## Brief
Which lines in the records below include the word "아이템마다"? Report each of them in full.

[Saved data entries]
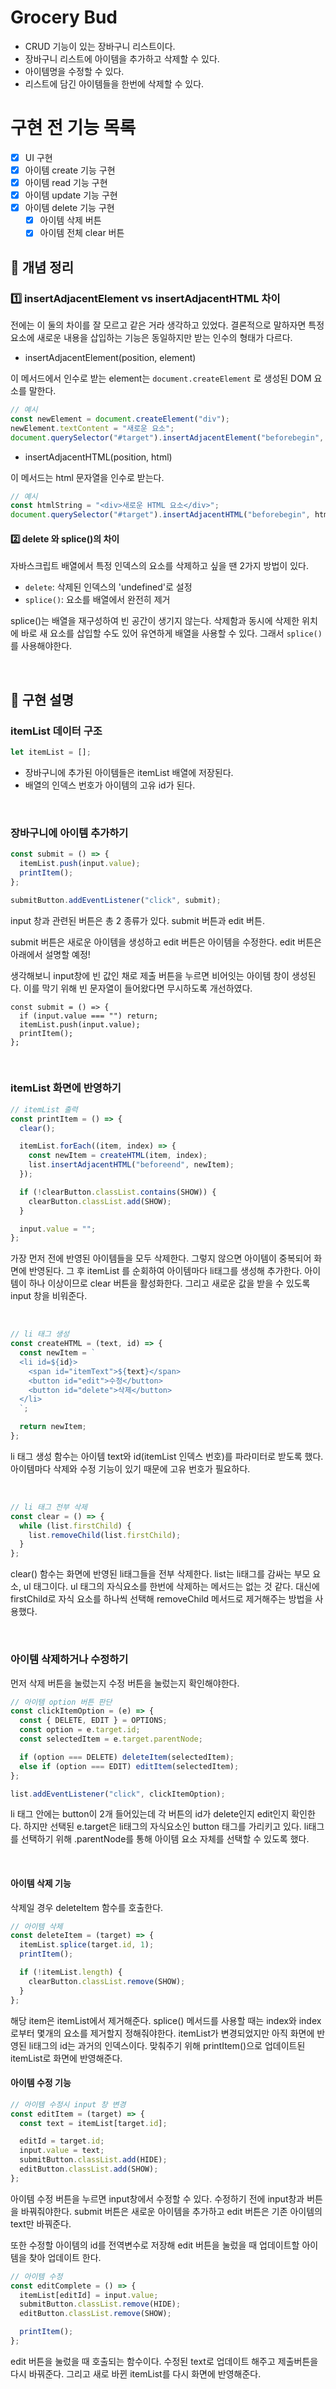 # Grocery Bud

- CRUD 기능이 있는 장바구니 리스트이다.
- 장바구니 리스트에 아이템을 추가하고 삭제할 수 있다.
- 아이템명을 수정할 수 있다.
- 리스트에 담긴 아이템들을 한번에 삭제할 수 있다.

# 구현 전 기능 목록

- [x] UI 구현
- [x] 아이템 create 기능 구현
- [x] 아이템 read 기능 구현
- [x] 아이템 update 기능 구현
- [x] 아이템 delete 기능 구현
  - [x] 아이템 삭제 버튼
  - [x] 아이템 전체 clear 버튼

## 🔎 개념 정리

### 1️⃣ insertAdjacentElement vs insertAdjacentHTML 차이

전에는 이 둘의 차이를 잘 모르고 같은 거라 생각하고 있었다. 결론적으로 말하자면 특정 요소에 새로운 내용을 삽입하는 기능은 동일하지만 받는 인수의 형태가 다르다.

- insertAdjacentElement(position, element)

이 메서드에서 인수로 받는 element는 `document.createElement` 로 생성된 DOM 요소를 말한다.

```jsx
// 예시
const newElement = document.createElement("div");
newElement.textContent = "새로운 요소";
document.querySelector("#target").insertAdjacentElement("beforebegin", newElement);
```

- insertAdjacentHTML(position, html)

이 메서드는 html 문자열을 인수로 받는다.

```jsx
// 예시
const htmlString = "<div>새로운 HTML 요소</div>";
document.querySelector("#target").insertAdjacentHTML("beforebegin", htmlString);
```

#### 2️⃣ delete 와 splice()의 차이

자바스크립트 배열에서 특정 인덱스의 요소를 삭제하고 싶을 땐 2가지 방법이 있다.

- `delete`: 삭제된 인덱스의 'undefined'로 설정
- `splice()`: 요소를 배열에서 완전히 제거

splice()는 배열을 재구성하여 빈 공간이 생기지 않는다. 삭제함과 동시에 삭제한 위치에 바로 새 요소를 삽입할 수도 있어 유연하게 배열을 사용할 수 있다.
그래서 `splice()`를 사용해야한다.

<br>

## 📝 구현 설명

### itemList 데이터 구조

```jsx
let itemList = [];
```

- 장바구니에 추가된 아이템들은 itemList 배열에 저장된다.
- 배열의 인덱스 번호가 아이템의 고유 id가 된다.

<br>

### 장바구니에 아이템 추가하기

```jsx
const submit = () => {
  itemList.push(input.value);
  printItem();
};

submitButton.addEventListener("click", submit);
```

input 창과 관련된 버튼은 총 2 종류가 있다. submit 버튼과 edit 버튼.

submit 버튼은 새로운 아이템을 생성하고 edit 버튼은 아이템을 수정한다. edit 버튼은 아래에서 설명할 예정!

생각해보니 input창에 빈 값인 채로 제출 버튼을 누르면 비어잇는 아이템 창이 생성된다. 이를 막기 위해 빈 문자열이 들어왔다면 무시하도록 개선하였다.

```
const submit = () => {
  if (input.value === "") return;
  itemList.push(input.value);
  printItem();
};
```

<br>

### itemList 화면에 반영하기

```jsx
// itemList 출력
const printItem = () => {
  clear();

  itemList.forEach((item, index) => {
    const newItem = createHTML(item, index);
    list.insertAdjacentHTML("beforeend", newItem);
  });

  if (!clearButton.classList.contains(SHOW)) {
    clearButton.classList.add(SHOW);
  }

  input.value = "";
};
```

가장 먼저 전에 반영된 아이템들을 모두 삭제한다. 그렇지 않으면 아이템이 중복되어 화면에 반영된다. 그 후 itemList 를 순회하여 아이템마다 li태그를 생성해 추가한다. 아이템이 하나 이상이므로 clear 버튼을 활성화한다. 그리고 새로운 값을 받을 수 있도록 input 창을 비워준다.

<br>

```jsx
// li 태그 생성
const createHTML = (text, id) => {
  const newItem = `
  <li id=${id}>
    <span id="itemText">${text}</span>
    <button id="edit">수정</button>
    <button id="delete">삭제</button>
  </li>
  `;

  return newItem;
};
```

li 태그 생성 함수는 아이템 text와 id(itemList 인덱스 번호)를 파라미터로 받도록 했다. 아이템마다 삭제와 수정 기능이 있기 때문에 고유 번호가 필요하다.

<br>

```jsx
// li 태그 전부 삭제
const clear = () => {
  while (list.firstChild) {
    list.removeChild(list.firstChild);
  }
};
```

clear() 함수는 화면에 반영된 li태그들을 전부 삭제한다. list는 li태그를 감싸는 부모 요소, ul 태그이다. ul 태그의 자식요소를 한번에 삭제하는 메서드는 없는 것 같다. 대신에 firstChild로 자식 요소를 하나씩 선택해 removeChild 메서드로 제거해주는 방법을 사용했다.

<br>

### 아이템 삭제하거나 수정하기

먼저 삭제 버튼을 눌렀는지 수정 버튼을 눌렀는지 확인해야한다.

```jsx
// 아이템 option 버튼 판단
const clickItemOption = (e) => {
  const { DELETE, EDIT } = OPTIONS;
  const option = e.target.id;
  const selectedItem = e.target.parentNode;

  if (option === DELETE) deleteItem(selectedItem);
  else if (option === EDIT) editItem(selectedItem);
};

list.addEventListener("click", clickItemOption);
```

li 태그 안에는 button이 2개 들어있는데 각 버튼의 id가 delete인지 edit인지 확인한다. 하지만 선택된 e.target은 li태그의 자식요소인 button 태그를 가리키고 있다. li태그를 선택하기 위해 .parentNode를 통해 아이템 요소 자체를 선택할 수 있도록 했다.

<br>

#### 아이템 삭제 기능

삭제일 경우 deleteItem 함수를 호출한다.

```jsx
// 아이템 삭제
const deleteItem = (target) => {
  itemList.splice(target.id, 1);
  printItem();

  if (!itemList.length) {
    clearButton.classList.remove(SHOW);
  }
};
```

해당 item은 itemList에서 제거해준다.
splice() 메서드를 사용할 때는 index와 index로부터 몇개의 요소를 제거할지 정해줘야한다.
itemList가 변경되었지만 아직 화면에 반영된 li태그의 id는 과거의 인덱스이다. 맞춰주기 위해 printItem()으로 업데이트된 itemList로 화면에 반영해준다.

#### 아이템 수정 기능

```jsx
// 아이템 수정시 input 창 변경
const editItem = (target) => {
  const text = itemList[target.id];

  editId = target.id;
  input.value = text;
  submitButton.classList.add(HIDE);
  editButton.classList.add(SHOW);
};
```

아이템 수정 버튼을 누르면 input창에서 수정할 수 있다. 수정하기 전에 input창과 버튼을 바꿔줘야한다. submit 버튼은 새로운 아이템을 추가하고 edit 버튼은 기존 아이템의 text만 바꿔준다.

또한 수정할 아이템의 id를 전역변수로 저장해 edit 버튼을 눌렀을 때 업데이트할 아이템을 찾아 업데이트 한다.

```jsx
// 아이템 수정
const editComplete = () => {
  itemList[editId] = input.value;
  submitButton.classList.remove(HIDE);
  editButton.classList.remove(SHOW);

  printItem();
};
```

edit 버튼을 눌렀을 때 호출되는 함수이다. 수정된 text로 업데이트 해주고 제출버튼을 다시 바꿔준다. 그리고 새로 바뀐 itemList를 다시 화면에 반영해준다.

## Answer section
가장 먼저 전에 반영된 아이템들을 모두 삭제한다. 그렇지 않으면 아이템이 중복되어 화면에 반영된다. 그 후 itemList 를 순회하여 아이템마다 li태그를 생성해 추가한다. 아이템이 하나 이상이므로 clear 버튼을 활성화한다. 그리고 새로운 값을 받을 수 있도록 input 창을 비워준다.
li 태그 생성 함수는 아이템 text와 id(itemList 인덱스 번호)를 파라미터로 받도록 했다. 아이템마다 삭제와 수정 기능이 있기 때문에 고유 번호가 필요하다.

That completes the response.